What were the important findings?

  • Significantly shorter operative time was reported in the IMN+device group compared to the control group (72.71 +/- 6.83 minutes vs. 81.47 +/- 6.11 minutes; p<0.01)
  • Significantly lower frequency of starting guide-wire drilling was reported in the IMN+device group compared to the control group (1 vs. 3; p<0.001)
  • Significantly lower number of open reduction cases were reported in the IMN+device group compared to the control group (0 vs. 4; p=0.042)
  • No significant differences between IMN+device and control groups were reported for operative blood loss (102.65 +/- 16.75 mL vs. 109.21 +/- 17.81 mL, respectively; p=0.123) or duration of hospital stay (6.32 +/- 1.37 days vs. 6.41 +/- 1.4 days; p=0.794)

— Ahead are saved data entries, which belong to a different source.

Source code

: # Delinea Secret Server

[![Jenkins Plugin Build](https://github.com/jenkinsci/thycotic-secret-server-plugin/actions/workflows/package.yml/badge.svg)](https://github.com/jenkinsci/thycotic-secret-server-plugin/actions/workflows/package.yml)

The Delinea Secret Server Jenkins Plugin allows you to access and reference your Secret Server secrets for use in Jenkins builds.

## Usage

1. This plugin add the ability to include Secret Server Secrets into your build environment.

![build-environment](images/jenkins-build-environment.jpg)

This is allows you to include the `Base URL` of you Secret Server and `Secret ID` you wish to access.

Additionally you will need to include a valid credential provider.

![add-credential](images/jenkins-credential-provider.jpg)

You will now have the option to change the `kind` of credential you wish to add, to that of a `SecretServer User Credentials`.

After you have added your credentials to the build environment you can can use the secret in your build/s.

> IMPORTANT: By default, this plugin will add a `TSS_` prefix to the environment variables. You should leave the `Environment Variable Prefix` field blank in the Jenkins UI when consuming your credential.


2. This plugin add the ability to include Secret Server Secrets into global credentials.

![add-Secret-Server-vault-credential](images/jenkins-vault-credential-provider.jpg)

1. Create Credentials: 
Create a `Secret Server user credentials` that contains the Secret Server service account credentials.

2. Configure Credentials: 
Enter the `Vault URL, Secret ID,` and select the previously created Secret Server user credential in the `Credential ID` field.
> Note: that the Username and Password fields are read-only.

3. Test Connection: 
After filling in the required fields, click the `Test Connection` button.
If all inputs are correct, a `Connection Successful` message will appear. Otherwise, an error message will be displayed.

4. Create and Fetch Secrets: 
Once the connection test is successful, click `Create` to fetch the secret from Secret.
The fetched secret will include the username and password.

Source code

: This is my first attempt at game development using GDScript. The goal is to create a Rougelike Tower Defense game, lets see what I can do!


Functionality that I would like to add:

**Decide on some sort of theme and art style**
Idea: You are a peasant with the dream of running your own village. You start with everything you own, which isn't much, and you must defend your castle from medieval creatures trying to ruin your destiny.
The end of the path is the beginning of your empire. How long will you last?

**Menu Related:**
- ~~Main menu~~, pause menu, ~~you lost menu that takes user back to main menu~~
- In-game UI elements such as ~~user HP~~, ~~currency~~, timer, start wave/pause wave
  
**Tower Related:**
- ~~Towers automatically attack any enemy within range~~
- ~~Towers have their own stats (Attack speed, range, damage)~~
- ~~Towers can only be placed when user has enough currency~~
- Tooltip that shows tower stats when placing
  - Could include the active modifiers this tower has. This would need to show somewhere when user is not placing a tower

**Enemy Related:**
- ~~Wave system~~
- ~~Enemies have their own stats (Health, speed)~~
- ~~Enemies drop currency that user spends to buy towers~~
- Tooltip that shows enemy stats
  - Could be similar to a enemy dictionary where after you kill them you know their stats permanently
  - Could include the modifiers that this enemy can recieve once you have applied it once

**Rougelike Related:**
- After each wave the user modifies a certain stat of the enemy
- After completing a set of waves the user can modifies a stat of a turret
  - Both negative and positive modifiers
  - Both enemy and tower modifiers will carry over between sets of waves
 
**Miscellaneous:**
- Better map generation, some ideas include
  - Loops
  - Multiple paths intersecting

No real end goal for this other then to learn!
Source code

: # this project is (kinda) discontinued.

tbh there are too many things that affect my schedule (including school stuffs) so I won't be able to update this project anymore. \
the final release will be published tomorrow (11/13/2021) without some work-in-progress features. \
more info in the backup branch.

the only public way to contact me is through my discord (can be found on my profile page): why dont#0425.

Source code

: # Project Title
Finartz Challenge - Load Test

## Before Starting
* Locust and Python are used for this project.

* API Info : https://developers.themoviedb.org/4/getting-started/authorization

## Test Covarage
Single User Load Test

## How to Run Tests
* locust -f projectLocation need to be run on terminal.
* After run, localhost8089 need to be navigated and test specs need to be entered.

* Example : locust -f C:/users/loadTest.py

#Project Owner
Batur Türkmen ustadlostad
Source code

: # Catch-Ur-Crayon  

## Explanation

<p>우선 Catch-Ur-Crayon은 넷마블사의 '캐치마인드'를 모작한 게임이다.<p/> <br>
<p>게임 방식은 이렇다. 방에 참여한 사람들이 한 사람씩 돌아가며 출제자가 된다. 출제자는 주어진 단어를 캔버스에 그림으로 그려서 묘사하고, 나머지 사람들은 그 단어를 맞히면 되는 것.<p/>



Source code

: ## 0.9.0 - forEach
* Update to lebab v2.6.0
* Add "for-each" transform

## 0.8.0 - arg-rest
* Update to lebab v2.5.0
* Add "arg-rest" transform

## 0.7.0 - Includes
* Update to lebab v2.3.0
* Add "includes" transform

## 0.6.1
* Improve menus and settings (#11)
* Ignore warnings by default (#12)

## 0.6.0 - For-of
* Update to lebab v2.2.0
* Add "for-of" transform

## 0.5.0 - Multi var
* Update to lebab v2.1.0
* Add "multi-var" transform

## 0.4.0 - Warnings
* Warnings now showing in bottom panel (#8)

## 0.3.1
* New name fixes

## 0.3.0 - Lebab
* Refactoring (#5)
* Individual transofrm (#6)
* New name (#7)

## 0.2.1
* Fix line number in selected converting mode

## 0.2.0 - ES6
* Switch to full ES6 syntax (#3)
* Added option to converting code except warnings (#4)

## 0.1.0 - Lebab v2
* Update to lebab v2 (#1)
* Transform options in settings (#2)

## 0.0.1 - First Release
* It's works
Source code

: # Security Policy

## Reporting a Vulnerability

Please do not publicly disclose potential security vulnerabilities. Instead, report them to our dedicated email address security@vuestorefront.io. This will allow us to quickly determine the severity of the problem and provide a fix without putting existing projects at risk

What should I remember most?

In the treatment of femoral shaft fractures, intramedullary nail fixation with the assistance of a fracture reduction and guidewire-aiming device reported significantly improved operative time, the frequency of starting guide-wire drilling, and the number of cases requiring open reduction, in this small, single centre study. However, operative blood loss and duration of hospital stay were similar between groups.

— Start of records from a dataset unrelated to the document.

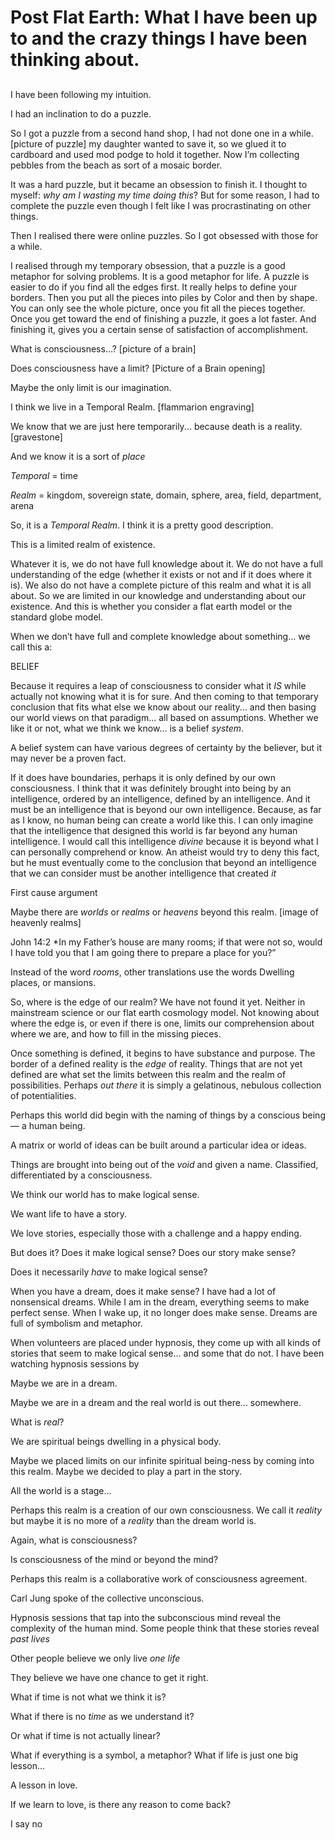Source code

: # Post Flat Earth: What I have been up to and the crazy things I have been thinking about.
## 

I have been following my intuition.

I had an inclination to do a puzzle.

So I got a puzzle from a second hand shop, I had not done one in a while. [picture of puzzle] my daughter wanted to save it, so we glued it to cardboard and used mod podge to hold it together. Now I’m collecting pebbles from the beach as sort of a mosaic border.

It was a hard puzzle, but it became an obsession to finish it. I thought to myself: *why am I wasting my time doing this*? But for some reason, I had to complete the puzzle even though I felt like I was procrastinating on other things. 

Then I realised there were online puzzles. So I got obsessed with those for a while.

I realised through my temporary obsession, that a puzzle is a good metaphor for solving problems. It is a good metaphor for life. A puzzle is easier to do if you find all the edges first. It really helps to define your borders. Then you put all the pieces into piles by Color and then by shape. You can only see the whole picture, once you fit all the pieces together. Once you get toward the end of finishing a puzzle, it goes a lot faster. And finishing it, gives you a certain sense of satisfaction of accomplishment.

What is consciousness...? [picture of a brain] 

Does consciousness have a limit? [Picture of a Brain opening]

Maybe the only limit is our imagination.

I think we live in a Temporal Realm. [flammarion engraving]

We know that we are just here temporarily... because death is a reality. [gravestone]

And we know it is a sort of *place*

*Temporal* = time

*Realm* = kingdom, sovereign state, domain, sphere, area, field, department, arena

So, it is a *Temporal Realm*. I think it is a pretty good description.

This is a limited realm of existence.

Whatever it is, we do not have full knowledge about it. We do not have a full understanding of the edge (whether it exists or not and if it does where it is). We also do not have a complete picture of this realm and what it is all about. So we are limited in our knowledge and understanding about our existence. And this is whether you consider a flat earth model or the standard globe model.

When we don’t have full and complete knowledge about something... we call this a:

BELIEF

Because it requires a leap of consciousness to consider what it *IS* while actually not knowing what it is for sure. And then coming to that temporary conclusion that fits what else we know about our reality... and then basing our world views on that paradigm... all based on assumptions. Whether we like it or not, what we think we know... is a belief *system*.

A belief system can have various degrees of certainty by the believer, but it may never be a proven fact.

If it does have boundaries, perhaps it is only defined by our own consciousness. I think that it was definitely brought into being by an intelligence, ordered by an intelligence, defined by an intelligence. And it must be an intelligence that is beyond our own intelligence. Because, as far as I know, no human being can create a world like this. I can only imagine that the intelligence that designed this world is far beyond any human intelligence. 
I would call this intelligence *divine* because it is beyond what I can personally comprehend or know. An atheist would try to deny this fact, but he must eventually come to the conclusion that beyond an intelligence that we can consider must be another intelligence that created *it*

First cause argument

Maybe there are *worlds* or *realms* or *heavens* beyond this realm. [image of heavenly realms]

John 14:2 *In my Father’s house are many rooms; if that were not so, would I have told you that I am going there to prepare a place for you?”

Instead of the word *rooms*, other translations use the words Dwelling places, or mansions.

So, where is the edge of our realm? We have not found it yet. Neither in mainstream science or our flat earth cosmology model. Not knowing about where the edge is, or even if there is one, limits our comprehension about where we are, and how to fill in the missing pieces.

Once something is defined, it begins to have substance and purpose. The border of a defined reality is the *edge* of reality. Things that are not yet defined are what set the limits between this realm and the realm of possibilities. Perhaps *out there* it is simply a gelatinous, nebulous collection of potentialities.

Perhaps this world did begin with the naming of things by a conscious being— a human being.

A matrix or world of ideas can be built around a particular idea or ideas. 

Things are brought into being out of the *void* and given a name. Classified, differentiated by a consciousness.

We think our world has to make logical sense. 

We want life to have a story.

We love stories, especially those with a challenge and a happy ending.

But does it? Does it make logical sense? Does our story make sense?

Does it necessarily *have* to make logical sense?

When you have a dream, does it make sense? I have had a lot of nonsensical dreams. While I am in the dream, everything seems to make perfect sense. When I wake up, it no longer does make sense. Dreams are full of symbolism and metaphor.

When volunteers are placed under hypnosis, they come up with all kinds of stories that seem to make logical sense... and some that do not. I have been watching hypnosis sessions by 

Maybe we are in a dream.

Maybe we are in a dream and the real world is out there... somewhere.

What is *real*?

We are spiritual beings dwelling in a physical body.

Maybe we placed limits on our infinite spiritual being-ness by coming into this realm. Maybe we decided to play a part in the story.

All the world is a stage...

Perhaps this realm is a creation of our own consciousness. We call it *reality* but maybe it is no more of a *reality* than the dream world is.

Again, what is consciousness?

Is consciousness of the mind or beyond the mind?

Perhaps this realm is a collaborative work of consciousness agreement.

Carl Jung spoke of the collective unconscious.

Hypnosis sessions that tap into the subconscious mind reveal the complexity of the human mind. Some people think that these stories reveal *past lives*

Other people believe we only live *one life*

They believe we have one chance to get it right.

What if time is not what we think it is?

What if there is no *time* as we understand it?

Or what if time is not actually linear?

What if everything is a symbol, a metaphor? What if life is just one big lesson...

A lesson in love.

If we learn to love, is there any reason to come back?

I say no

How will this affect the care of my patients?

The results of this study suggest that the use of the novel fracture reduction and guidewire-aiming device to supplement intramedullary nail fixation may be effective in improving operative efficiency compared to intramedullary nail fixation alone. Further research with larger sample sizes and a stricter adherence to protocol is required for higher-quality evidence. Additionally, a multicenter study and an economic evaluation would provide important information with respect to learning curves, generalizability, and cost effectiveness of this novel device.